Where does the string "from" occur in the entries below? Copy every line where it does.

Stored data:

= Beginning of Section =

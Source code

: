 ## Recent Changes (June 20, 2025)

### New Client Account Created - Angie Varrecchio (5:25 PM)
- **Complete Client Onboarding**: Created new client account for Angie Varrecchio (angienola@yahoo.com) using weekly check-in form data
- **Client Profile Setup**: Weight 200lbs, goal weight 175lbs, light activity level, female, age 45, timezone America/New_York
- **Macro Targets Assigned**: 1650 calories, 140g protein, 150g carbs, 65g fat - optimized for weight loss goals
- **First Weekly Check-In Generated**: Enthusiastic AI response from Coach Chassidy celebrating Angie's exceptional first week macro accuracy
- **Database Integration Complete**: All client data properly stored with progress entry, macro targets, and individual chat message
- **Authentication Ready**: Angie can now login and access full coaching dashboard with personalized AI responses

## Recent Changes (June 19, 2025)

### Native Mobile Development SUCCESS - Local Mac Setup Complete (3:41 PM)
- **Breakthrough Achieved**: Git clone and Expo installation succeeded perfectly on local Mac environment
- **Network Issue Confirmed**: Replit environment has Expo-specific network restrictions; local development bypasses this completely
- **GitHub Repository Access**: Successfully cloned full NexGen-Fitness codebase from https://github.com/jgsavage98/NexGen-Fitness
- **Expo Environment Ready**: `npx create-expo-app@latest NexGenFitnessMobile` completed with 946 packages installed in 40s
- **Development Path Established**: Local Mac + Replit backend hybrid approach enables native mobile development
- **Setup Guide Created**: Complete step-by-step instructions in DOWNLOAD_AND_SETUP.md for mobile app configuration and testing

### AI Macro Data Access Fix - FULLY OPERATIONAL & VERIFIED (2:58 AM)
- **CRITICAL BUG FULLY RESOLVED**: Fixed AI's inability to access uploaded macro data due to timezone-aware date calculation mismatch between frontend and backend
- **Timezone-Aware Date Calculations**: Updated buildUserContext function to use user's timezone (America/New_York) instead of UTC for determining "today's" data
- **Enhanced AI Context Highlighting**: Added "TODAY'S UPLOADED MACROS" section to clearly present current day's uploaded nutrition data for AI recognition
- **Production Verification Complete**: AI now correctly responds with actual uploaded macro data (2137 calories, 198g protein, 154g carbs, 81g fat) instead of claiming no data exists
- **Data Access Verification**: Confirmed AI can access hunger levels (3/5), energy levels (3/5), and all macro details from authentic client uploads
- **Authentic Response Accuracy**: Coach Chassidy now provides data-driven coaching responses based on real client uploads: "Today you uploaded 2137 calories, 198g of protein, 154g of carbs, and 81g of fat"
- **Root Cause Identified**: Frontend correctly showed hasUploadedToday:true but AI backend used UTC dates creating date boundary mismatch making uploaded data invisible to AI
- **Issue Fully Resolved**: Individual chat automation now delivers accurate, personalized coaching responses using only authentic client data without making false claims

= End of Section =

● Response to the exercise:
- **First Weekly Check-In Generated**: Enthusiastic AI response from Coach Chassidy celebrating Angie's exceptional first week macro accuracy
- **GitHub Repository Access**: Successfully cloned full NexGen-Fitness codebase from https://github.com/jgsavage98/NexGen-Fitness
- **Data Access Verification**: Confirmed AI can access hunger levels (3/5), energy levels (3/5), and all macro details from authentic client uploads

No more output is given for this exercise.